As for the Kyoto Protocol itself: it is, with all its warts, sufficiently important today as a symbol of the world''s commitment to move forward collectively to address the energy/climate challenge that a serious effort must be made to either salvage or supplant it. The most important ambiguities in it - relating, for example, to the treatment of carbon sinks and to the operation of the Clean Development Mechanism - have been in the process of being ironed out in Conferences of the Parties (to the UNFCCC) subsequent to the Kyoto meeting. As for the "binding" targets and timetables, these might be made acceptable by designing a set of agreed penalties for noncompliance that are more constructive than punitive. (The industrialized countries could agree, for example, to increase their investments in RD3 and international cooperation on low-carbon-emitting energy technologies in proportion to the margin by which they miss their 2008-2012 targets.) If the Kyoto protocol itself proves not to be salvageable in these ways, it will be important to have a new and better agreement that the major emitters in North and South alike are prepared to sign at the same meeting when the final demise of the Kyoto agreement is formally acknowledged.

Conclusion

The energy/climate challenge must be met. And it can be met. There is no shortage of persuasive professional knowledge about why doing so is necessary, nor any shortage of promising proposals about how to proceed. There is not even a good argument that doing this job would be too expensive: the cost of the needed steps almost certainly would be small compared to the cost of the environmental and economic damages averted, as well as small compared to investments the society makes in military forces (where the degree of certainty about the magnitude of the threat - and about the cost-effectiveness of the proposed investments against it - is actually considerably smaller than in the energy/climate case). What has mainly been missing is simply the public understanding and the political conviction that this is a problem to which the nation and the world must give high priority, now. Repairing that deficit is a matter of political leadership, and no one is in as good a position to provide it as the new President of the United States.

* * * * *

ENDNOTES

1 A former member of the Council of Economic Advisors asserted to the contrary, in the early 1990s, that the U.S. economy cannot be very vulnerable to climate change because only 3 percent of our GNP depends on the environment. He apparently was referring to the share of GNP generated by agriculture, forestry, and fishing. But, in a fundamental sense, it all depends on the environment. The economist''s assertion is akin to claiming that human beings shouldn''t worry about heart attacks, insofar as the heart constitutes only 2 percent of the mass of the body.

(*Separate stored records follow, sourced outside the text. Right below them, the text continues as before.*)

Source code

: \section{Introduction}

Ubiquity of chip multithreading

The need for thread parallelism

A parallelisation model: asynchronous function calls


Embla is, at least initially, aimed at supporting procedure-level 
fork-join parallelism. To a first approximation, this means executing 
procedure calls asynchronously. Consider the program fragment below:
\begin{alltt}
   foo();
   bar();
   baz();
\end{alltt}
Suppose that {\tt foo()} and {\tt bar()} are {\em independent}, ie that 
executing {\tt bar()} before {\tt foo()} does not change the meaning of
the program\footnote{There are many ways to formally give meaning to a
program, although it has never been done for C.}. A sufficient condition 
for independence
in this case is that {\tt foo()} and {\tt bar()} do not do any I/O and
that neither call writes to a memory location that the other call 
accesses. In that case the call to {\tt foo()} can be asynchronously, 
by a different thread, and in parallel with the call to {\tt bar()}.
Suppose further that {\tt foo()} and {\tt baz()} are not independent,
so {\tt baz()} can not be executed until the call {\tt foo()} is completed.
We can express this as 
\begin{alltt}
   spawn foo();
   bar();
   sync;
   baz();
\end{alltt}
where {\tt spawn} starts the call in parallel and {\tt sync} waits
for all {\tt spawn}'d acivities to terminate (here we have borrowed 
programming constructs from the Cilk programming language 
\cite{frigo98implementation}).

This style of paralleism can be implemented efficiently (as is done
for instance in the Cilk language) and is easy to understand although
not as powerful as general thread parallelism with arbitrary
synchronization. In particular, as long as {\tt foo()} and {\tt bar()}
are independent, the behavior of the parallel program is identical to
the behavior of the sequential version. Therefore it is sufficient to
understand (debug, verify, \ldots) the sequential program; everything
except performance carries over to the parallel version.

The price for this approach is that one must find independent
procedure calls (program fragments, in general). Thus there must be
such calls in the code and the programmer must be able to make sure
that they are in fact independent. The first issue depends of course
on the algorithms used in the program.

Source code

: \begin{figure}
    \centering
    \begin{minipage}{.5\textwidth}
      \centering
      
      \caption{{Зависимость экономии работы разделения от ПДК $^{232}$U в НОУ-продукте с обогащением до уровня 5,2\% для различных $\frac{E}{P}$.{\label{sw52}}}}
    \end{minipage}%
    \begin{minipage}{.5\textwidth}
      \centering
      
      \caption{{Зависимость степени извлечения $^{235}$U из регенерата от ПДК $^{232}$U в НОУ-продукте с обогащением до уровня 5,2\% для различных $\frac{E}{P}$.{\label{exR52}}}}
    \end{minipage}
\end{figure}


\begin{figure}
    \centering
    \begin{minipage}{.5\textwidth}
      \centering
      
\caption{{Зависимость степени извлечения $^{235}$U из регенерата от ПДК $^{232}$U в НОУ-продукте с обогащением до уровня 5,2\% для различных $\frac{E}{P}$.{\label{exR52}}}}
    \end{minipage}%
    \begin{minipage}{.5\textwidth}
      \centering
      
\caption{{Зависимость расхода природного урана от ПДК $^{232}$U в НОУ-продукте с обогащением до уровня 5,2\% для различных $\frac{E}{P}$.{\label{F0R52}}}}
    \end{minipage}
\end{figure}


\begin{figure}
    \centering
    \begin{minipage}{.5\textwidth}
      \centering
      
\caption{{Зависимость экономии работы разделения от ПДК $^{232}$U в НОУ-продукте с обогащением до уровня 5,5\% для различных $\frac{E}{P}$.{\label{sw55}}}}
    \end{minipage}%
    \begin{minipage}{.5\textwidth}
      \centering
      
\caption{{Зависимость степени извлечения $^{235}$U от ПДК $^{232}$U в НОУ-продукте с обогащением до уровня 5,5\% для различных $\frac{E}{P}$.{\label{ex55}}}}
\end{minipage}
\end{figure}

2 World use of primary energy forms in 1998 amounted to 440 exajoules (1 EJ = 1018 J = 0.95 quadrillion Btu = 22 million tonnes of oil = 33 million tonnes of UN standard coal). Of this total, 35% came from oil, 23% from coal, and 20% from natural gas - a total of 78% from fossil fuels. Nonfossil contributions were principally 13% from biomass fuels (fuelwood, charcoal, crop wastes, dung, and biomass-derived alcohol), 6% from nuclear energy, and 2% from hydropower. Renewable sources other than biomass and hydropower - notably geothermal, wind, and solar energy - contributed altogether less than 0.5 percent. In the United States, the 1998 primary energy supply of 100 EJ was derived 38% from oil, 24% each from coal and natural gas, 8.2% from nuclear energy, 3.8% from biomass, 1.2% from hydropower, and 0.4% from other renewables.
3 The scenario described here closely resembles scenario IS92a from the 1995 Second Assessment of the Intergovernmental Panel on Climate Change, which was a middle-of-the-road scenario in that study and has been widely employed as a reference case in energy/climate discussions since. Scenarios are not predictions; they serve only to illustrate the consequences of the stated assumptions about the evolution of the contributing factors.
4 Atmospheric particulate matter cools the surface of the Earth in some circumstances and warms it in others. The uncertainties associated with these quite complicated phenomena are considerable, and the investigation of the details - including the prevalence of particulate-warming circumstances versus that of particulate-cooling circumstances - is a vigorous focus of current research. A global-average net cooling effect of the magnitude indicated here was the best estimate of the 1995 assessment of the Intergovernmental Panel on Climate Change.
5 This approach tends if anything to underestimate the future warming to be expected, insofar as the most likely deviation from its assumptions is a more rapid decline in particulate concentrations than assumed, as a result of more aggressive programs to control emissions of particulate matter and of its gaseous precursors (mainly oxides of sulfur and nitrogen). The dilemma here is that better control of "conventional" pollutants makes the problem of greenhouse-gas-induced climate change worse!
6 By this I mean the debate among respected analysts. There will always remain a few credentialed skeptics, as there are on such questions as whether cigarette smoking causes lung cancer. This is in the nature of science and the distribution of human characteristics among those who practice it. But the very small and continuously diminishing possibility that the dissidents are right cannot be given much weight in prudent public policy.7 This means the dissidents have two very difficult questions to answer: First, what is the alternative culprit that would account for the observed pattern of effects? Second, how can it be that the measured increase in greenhouse-gas concentrations is not causing the pattern of effects that climate science predicts for it (since, by the dissidents'' postulate, something else is causing this)?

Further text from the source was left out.